**Stored data**
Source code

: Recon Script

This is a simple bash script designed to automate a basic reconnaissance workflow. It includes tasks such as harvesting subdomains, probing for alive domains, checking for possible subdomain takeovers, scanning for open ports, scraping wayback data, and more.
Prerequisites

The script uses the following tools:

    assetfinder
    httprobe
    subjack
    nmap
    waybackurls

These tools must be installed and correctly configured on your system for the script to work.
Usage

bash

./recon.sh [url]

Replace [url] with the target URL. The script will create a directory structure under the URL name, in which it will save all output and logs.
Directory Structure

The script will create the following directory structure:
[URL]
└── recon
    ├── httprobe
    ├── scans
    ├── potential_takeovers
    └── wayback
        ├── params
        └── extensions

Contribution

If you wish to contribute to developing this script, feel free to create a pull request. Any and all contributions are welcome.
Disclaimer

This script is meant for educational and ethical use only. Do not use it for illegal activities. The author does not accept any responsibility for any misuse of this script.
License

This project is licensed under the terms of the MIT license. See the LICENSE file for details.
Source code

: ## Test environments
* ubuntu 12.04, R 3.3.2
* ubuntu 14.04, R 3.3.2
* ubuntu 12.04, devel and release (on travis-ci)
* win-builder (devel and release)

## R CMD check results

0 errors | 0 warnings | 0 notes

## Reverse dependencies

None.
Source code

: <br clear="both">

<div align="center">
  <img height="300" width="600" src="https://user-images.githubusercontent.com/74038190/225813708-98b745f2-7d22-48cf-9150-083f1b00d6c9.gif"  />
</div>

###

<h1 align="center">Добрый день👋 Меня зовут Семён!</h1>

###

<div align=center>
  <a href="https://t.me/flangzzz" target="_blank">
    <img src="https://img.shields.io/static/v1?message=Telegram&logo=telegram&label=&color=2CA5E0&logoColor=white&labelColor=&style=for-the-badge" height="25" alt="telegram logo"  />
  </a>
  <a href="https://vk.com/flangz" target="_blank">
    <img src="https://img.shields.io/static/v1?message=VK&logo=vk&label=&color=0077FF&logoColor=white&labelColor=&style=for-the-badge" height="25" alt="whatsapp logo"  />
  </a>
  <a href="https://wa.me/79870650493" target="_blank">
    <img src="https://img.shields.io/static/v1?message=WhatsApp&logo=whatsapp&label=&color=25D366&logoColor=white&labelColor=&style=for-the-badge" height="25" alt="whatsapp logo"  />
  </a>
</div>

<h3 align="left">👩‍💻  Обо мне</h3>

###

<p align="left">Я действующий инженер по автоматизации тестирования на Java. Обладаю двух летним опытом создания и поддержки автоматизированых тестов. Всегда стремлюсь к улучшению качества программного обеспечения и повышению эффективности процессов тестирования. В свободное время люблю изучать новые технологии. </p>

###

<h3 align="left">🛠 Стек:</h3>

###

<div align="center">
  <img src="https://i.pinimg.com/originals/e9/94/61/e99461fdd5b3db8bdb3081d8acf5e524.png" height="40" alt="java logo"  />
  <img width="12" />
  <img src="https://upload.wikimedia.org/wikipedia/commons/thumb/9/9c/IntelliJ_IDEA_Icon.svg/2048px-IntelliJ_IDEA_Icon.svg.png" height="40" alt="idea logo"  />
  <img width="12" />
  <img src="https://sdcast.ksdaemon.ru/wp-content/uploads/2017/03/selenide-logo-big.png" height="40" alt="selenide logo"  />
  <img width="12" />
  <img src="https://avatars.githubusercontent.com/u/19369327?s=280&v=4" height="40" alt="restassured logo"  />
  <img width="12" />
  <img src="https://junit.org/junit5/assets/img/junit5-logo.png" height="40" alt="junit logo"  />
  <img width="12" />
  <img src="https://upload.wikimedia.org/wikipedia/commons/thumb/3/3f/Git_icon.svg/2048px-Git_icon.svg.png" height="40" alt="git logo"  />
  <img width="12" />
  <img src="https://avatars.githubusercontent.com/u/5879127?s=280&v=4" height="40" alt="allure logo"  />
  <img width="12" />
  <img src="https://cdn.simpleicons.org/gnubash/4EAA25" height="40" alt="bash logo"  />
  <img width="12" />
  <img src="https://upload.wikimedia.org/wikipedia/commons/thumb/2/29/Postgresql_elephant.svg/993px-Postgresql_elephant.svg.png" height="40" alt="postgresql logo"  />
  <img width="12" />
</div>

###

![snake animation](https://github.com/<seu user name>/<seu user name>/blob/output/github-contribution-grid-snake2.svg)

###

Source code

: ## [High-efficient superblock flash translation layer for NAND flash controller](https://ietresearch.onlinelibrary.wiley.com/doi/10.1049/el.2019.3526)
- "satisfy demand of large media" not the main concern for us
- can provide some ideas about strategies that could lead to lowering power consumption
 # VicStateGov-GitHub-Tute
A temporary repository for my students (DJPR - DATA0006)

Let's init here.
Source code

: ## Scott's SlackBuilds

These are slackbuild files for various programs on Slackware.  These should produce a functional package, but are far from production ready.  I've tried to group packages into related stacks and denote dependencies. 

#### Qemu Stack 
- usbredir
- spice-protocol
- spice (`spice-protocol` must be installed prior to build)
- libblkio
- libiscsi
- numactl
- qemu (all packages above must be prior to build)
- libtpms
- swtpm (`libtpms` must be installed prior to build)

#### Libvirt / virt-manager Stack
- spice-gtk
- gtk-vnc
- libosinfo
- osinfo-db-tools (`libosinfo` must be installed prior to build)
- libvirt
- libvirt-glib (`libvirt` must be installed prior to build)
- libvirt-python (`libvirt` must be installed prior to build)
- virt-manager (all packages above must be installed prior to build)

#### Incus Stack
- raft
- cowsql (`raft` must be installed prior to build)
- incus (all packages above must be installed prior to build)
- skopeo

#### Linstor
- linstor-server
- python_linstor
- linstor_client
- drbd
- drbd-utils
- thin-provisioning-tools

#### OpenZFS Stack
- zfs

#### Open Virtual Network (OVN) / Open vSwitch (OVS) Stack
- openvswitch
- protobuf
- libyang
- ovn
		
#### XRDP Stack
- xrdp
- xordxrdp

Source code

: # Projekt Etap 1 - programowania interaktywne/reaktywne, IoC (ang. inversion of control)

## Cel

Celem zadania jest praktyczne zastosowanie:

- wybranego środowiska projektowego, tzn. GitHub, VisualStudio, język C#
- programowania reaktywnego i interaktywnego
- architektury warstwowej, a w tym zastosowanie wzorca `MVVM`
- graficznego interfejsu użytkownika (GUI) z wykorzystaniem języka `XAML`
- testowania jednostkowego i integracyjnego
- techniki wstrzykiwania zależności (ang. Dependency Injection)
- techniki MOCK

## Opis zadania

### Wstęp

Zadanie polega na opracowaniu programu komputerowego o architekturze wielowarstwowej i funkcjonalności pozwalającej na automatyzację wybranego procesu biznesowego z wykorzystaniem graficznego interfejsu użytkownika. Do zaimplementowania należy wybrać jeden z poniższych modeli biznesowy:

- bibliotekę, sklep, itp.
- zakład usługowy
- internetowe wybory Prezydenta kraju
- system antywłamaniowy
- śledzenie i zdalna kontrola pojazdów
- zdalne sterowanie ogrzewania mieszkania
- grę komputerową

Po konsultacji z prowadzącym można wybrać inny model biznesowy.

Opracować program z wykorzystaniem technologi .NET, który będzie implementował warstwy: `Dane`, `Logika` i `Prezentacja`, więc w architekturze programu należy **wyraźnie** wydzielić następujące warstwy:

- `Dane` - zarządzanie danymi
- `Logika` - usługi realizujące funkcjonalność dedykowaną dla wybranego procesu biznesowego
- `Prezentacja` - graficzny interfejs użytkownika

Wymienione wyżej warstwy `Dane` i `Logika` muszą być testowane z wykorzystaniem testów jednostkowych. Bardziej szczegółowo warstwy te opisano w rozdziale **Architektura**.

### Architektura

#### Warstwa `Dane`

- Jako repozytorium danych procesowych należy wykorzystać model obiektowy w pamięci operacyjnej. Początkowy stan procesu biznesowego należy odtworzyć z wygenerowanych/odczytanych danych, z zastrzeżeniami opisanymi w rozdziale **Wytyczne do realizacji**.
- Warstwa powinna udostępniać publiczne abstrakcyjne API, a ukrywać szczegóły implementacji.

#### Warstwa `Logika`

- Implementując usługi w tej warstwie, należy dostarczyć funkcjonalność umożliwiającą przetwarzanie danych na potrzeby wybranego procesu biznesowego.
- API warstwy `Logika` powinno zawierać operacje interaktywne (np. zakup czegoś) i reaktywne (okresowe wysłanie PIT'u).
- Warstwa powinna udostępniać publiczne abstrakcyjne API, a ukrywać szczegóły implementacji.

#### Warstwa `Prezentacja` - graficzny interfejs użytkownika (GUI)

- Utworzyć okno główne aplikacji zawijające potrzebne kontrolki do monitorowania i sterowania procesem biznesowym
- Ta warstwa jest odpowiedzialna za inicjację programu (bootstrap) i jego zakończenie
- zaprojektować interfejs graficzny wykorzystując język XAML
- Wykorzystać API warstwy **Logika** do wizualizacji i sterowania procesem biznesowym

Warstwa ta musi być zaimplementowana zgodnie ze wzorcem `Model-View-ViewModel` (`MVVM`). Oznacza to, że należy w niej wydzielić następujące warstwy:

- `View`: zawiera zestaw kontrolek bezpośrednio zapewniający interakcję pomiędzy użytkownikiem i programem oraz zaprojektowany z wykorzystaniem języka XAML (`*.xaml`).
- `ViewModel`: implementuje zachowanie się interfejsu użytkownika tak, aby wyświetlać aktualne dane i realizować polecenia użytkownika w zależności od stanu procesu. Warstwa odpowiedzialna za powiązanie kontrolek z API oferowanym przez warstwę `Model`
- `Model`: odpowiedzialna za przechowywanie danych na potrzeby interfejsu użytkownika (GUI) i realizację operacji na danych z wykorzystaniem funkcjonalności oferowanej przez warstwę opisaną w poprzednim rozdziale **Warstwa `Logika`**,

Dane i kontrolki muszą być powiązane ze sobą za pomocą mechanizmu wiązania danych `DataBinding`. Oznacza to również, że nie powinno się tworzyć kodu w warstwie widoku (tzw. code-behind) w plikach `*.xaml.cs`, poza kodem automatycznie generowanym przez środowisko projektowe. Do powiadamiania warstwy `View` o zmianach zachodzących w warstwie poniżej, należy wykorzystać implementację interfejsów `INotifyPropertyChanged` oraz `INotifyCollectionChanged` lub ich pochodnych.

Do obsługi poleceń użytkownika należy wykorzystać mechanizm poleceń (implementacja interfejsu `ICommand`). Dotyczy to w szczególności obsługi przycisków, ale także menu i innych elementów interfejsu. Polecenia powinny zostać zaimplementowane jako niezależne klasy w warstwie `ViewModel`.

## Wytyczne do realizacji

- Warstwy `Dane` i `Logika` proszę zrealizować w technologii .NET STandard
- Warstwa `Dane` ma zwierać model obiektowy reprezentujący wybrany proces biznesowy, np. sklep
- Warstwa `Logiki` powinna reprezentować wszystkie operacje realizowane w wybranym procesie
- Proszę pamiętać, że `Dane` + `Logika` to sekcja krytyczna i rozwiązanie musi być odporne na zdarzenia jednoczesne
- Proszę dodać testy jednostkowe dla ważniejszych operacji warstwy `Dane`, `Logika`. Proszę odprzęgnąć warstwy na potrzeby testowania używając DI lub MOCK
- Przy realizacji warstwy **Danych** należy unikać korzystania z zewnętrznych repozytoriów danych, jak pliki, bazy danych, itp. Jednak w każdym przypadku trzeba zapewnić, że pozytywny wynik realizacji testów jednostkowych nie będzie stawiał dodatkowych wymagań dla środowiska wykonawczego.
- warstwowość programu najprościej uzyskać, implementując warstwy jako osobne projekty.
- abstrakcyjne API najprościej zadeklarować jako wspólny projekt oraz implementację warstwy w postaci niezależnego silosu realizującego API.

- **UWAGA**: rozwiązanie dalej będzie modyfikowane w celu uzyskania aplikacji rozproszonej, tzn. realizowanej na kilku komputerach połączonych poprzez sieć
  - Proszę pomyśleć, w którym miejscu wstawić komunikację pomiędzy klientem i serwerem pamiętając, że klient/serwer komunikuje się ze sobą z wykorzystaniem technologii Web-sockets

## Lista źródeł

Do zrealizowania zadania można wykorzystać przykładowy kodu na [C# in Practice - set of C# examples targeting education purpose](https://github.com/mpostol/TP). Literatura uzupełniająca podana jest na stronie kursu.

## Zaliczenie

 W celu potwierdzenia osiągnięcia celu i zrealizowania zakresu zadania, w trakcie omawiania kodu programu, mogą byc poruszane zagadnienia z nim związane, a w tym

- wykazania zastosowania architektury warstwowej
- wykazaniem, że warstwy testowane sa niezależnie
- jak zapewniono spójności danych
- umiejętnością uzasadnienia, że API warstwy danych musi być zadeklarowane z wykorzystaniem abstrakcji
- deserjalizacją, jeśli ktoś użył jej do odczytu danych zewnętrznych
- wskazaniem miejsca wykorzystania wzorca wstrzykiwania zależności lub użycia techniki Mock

**THE PROBLEM**
Check each line above for "These" and return the ones that have it.

**SOLUTION BELOW**
These tools must be installed and correctly configured on your system for the script to work.
These are slackbuild files for various programs on Slackware.  These should produce a functional package, but are far from production ready.  I've tried to group packages into related stacks and denote dependencies. 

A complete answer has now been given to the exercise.